Summary
In State v. Roy, 233 Conn. 211, 658 A.2d 566 (1995), our Supreme Court explained that a defendant need not invoke the guidelines of Golding to be entitled to review of unpreserved insufficiency of the evidence claims because “[i]t is an essential of the due process guaranteed by the [f]ourteenth [a]mendment that no person shall be made to suffer the onus of a criminal conviction except upon sufficient proof....” (Internal quotation marks omitted.)
Summary of this case from State v.

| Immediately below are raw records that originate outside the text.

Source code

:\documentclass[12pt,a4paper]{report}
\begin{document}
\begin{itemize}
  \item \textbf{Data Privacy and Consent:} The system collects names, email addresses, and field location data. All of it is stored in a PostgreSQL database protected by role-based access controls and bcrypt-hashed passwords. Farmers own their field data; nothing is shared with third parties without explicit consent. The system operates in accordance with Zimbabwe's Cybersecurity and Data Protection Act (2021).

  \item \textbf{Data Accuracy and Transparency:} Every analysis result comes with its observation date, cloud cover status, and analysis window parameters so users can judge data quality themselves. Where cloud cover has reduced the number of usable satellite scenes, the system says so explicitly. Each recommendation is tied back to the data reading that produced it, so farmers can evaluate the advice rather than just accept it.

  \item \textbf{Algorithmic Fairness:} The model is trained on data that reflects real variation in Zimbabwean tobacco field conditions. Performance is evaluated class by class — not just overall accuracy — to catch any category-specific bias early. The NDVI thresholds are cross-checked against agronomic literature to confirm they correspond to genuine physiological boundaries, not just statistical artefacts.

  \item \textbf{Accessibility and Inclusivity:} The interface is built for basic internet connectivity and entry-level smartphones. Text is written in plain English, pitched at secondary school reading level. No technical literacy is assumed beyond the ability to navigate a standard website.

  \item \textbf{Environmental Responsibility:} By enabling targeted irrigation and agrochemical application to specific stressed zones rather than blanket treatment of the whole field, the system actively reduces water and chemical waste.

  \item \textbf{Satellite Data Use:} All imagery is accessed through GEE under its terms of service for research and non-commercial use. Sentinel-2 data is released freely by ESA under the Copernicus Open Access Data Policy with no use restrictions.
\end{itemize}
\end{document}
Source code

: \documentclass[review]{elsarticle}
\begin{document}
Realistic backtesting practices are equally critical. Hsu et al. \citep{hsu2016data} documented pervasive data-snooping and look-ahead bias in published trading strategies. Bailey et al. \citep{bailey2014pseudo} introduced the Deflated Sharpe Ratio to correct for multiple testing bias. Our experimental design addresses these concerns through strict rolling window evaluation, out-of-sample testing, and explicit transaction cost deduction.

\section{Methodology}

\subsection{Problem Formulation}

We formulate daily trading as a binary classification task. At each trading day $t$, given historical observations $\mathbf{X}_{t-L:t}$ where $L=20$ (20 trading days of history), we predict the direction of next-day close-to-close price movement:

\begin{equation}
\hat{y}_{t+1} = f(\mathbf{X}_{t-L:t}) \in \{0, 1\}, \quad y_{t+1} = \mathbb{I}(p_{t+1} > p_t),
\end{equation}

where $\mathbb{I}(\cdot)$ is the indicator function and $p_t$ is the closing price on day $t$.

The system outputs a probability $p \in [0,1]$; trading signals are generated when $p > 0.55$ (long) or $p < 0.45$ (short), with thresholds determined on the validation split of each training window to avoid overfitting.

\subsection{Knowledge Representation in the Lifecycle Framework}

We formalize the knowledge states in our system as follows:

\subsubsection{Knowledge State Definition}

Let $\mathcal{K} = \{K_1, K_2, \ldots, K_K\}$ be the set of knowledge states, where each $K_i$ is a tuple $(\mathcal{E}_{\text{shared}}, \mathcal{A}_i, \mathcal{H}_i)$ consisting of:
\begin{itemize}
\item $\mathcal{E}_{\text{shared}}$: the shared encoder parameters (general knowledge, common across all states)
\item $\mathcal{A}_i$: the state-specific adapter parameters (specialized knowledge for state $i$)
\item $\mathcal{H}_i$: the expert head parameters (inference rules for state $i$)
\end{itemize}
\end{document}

LeeOpinion
(15040)
Argued April 19, 1995
Decision released May 16, 1995
Substitute information charging the defendant with the crimes of burglary in the first degree, larceny in the first degree, theft of firearms and conspiracy to commit those crimes, brought to the Superior Court in the judicial district of Middlesex and tried to the jury before Clifford, J.; verdict and judgment of guilty of the lesser included offense of burglary in the third degree, larceny in the first degree, theft of firearms and conspiracy to commit those crimes, from which the defendant appealed to the Appellate Court, Lavery, Landau and Heiman, Js., which affirmed the trial court's judgment, and the defendant, on the granting of certification, appealed to this court, which ordered the parties to appear and show cause why the judgment of the Appellate Court should not be summarily reversed and the matter remanded to that court for further proceedings. Reversed; further proceedings.
Daniel S. Blinn, for the appellant (defendant).
Nancy L. Gillespie, deputy assistant state's attorney, for the appellee (state).
In this criminal appeal, we granted the certification petition of the defendant, John Roy, to consider whether the Appellate Court; State v. Roy, 34 Conn. App. 751, 764-66, 643 A.2d 289 (1994); properly determined that the defendant was not entitled to appellate review of his challenge to the sufficiency of the evidence for his conviction. The state has conceded that such review is appropriate, despite the defendant's failure to invoke the guidelines set forth in State v. Golding, 213 Conn. 233, 239-40, 567 A.2d 823 (1989), for review of his unpreserved claim of constitutional error. In the circumstances of this case, we agree with the state. It is "an essential of the due process guaranteed by the Fourteenth Amendment that no person shall be made to suffer the onus of a criminal conviction except upon sufficient proof — defined as evidence necessary to convince a trier of fact beyond a reasonable doubt of the existence of every element of the offense." Jackson v. Virginia, 443 U.S. 307, 316, 99 S.Ct. 2781, 61 L.Ed.2d 560 (1979).